Whatever technique you use, and there are endless variations of methods to achieve stillness and serenity, the goal is an expanded consciousness. For me, I surf a mantra that I ride into the tube of the wave, silencing the irrational prattle. My mind empties and soon has the room to fill up with spectacular travels that cannot be booked on Expedia!
A summer ago at a rural retreat led by a wonderful energy worker I floated into a lovely state of nothingness between dream and certainty and began a walking meditation on the paths that surrounded the idyllic hideaway. Walking (perhaps levitating) in the summer air I encountered a field of swaying wheat. “Come dance,” was the voiceless invitation and dance I did, gracefully swinging back and forth in a sensuous waltz with the undulating wisps of grain, slender and delicate and embracing. That nothing was really something!
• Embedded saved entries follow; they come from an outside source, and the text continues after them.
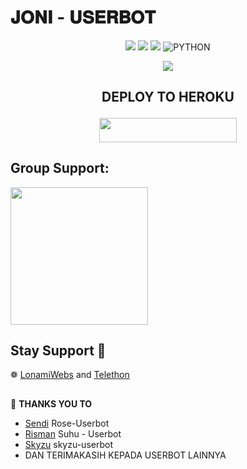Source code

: #     𝐉𝐎𝐍𝐈  -  𝐔𝐒𝐄𝐑𝐁𝐎𝐓​​ 



<p align="center">
    <a href="https://github.com/jookalem/Joni-Userbot/commits/Joni-Userbot"><img src="https://img.shields.io/github/last-commit/jookalem/Joni-Userbot?color=ff0000&logo=github&logoColor=ffffff&style=for-the-badge" /></a>
    <a href="https://github.com/jookalem/Joni-userbot"> <img src="https://img.shields.io/github/repo-size/jookalem/Joni-Userbot?logo=github&style=for-the-badge" /></a>
    <a href="https://pypi.org/project/Telethon/"><img src="https://img.shields.io/pypi/v/telethon?color=important&label=telethon&logo=python&logoColor=brightgreen&style=for-the-badge" /></a>
    <img alt="PYTHON" src="https://img.shields.io/badge/PYTHON-v3.9.6-purple?style=for-the-badge&logo=appveyor"/>
    </p>

<p align="center">
  <img src="https://telegra.ph/file/3b5688eef749f7ba4bd12.jpg">
</p>

## <p align="center">DEPLOY TO HEROKU</p>

<p align="center"><a href="https://telegram.dog/XTZ_HerokuBot?start=am9va2FsZW0vSm9uaS1Vc2VyYm90IEpvbmktVXNlcmJvdA"> <img src="https://img.shields.io/badge/Deploy%20To%20Heroku-blue?style=for-the-badge&logo=heroku" width="220" height="38.45"/></a></p>


## Group Support:

   <a href="https://t.me/JoniSupport"><img src="https://img.shields.io/badge/Group%20Support%3F-yes-green?&style=flat-square?&logo=telegram" width=220px></a></p>


## Stay Support 🚀
❁   [LonamiWebs](https://github.com/LonamiWebs/) and [Telethon](https://github.com/LonamiWebs/Telethon)

##

🔰 **THANKS YOU TO**
*   [Sendi](https://github.com/SendiAp/Rose-Userbot)   Rose-Userbot
*   [Risman](https://github.com/mrismanaziz/Man-Userbot)   Suhu - Userbot
*   [Skyzu](https://github.com/Skyzu/skyzu-userbot)   skyzu-userbot
*   DAN TERIMAKASIH KEPADA USERBOT LAINNYA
On one trip I found a doorway into my heart, an astounding place, my own Sagrada Familia. Stained glass windows filled the space with pastel shades of light; celestial music filtered the ambiance; scents bathed the air. I knew this was where Love resided. I knew that at the core of who I was – the heart of whom we are – there is love. I cherish this discovery. It has become the basis of my belief system.
I’ve teleported to galaxies where Starship Enterprise hasn’t reached. And sometimes, swallowed by the emptiness, I’ve vanished into nonexistence; everywhere and nowhere at the same time. I have seen the world in a grain of sand.
The bountiful reward takes place when I open my eyes and get up from the meditation cushion to return to “real life.” I bring the tranquil or empty mind with me. Nothingness is not exclusive to the sound of harmoniums and crystal bowls! Amazing adventures take place when the answer to “What do you want to do today?” is nothing!
Sometimes when I empty the mind, and become connected to the infinite vastness of the universe I get up laughing at the absurdity of the notion that the tiny, worldly problem that bothered me actually mattered. Sometimes, with nothing lingering on the mind to hem and haw over, I finally face what I was loath to face, and have the courage to recognize what really was the gist of the problem.
And sometimes, the empty mind makes life so simple. All I have to do is just kick back and let the flow of life… flow. It’s easy – nothing to it.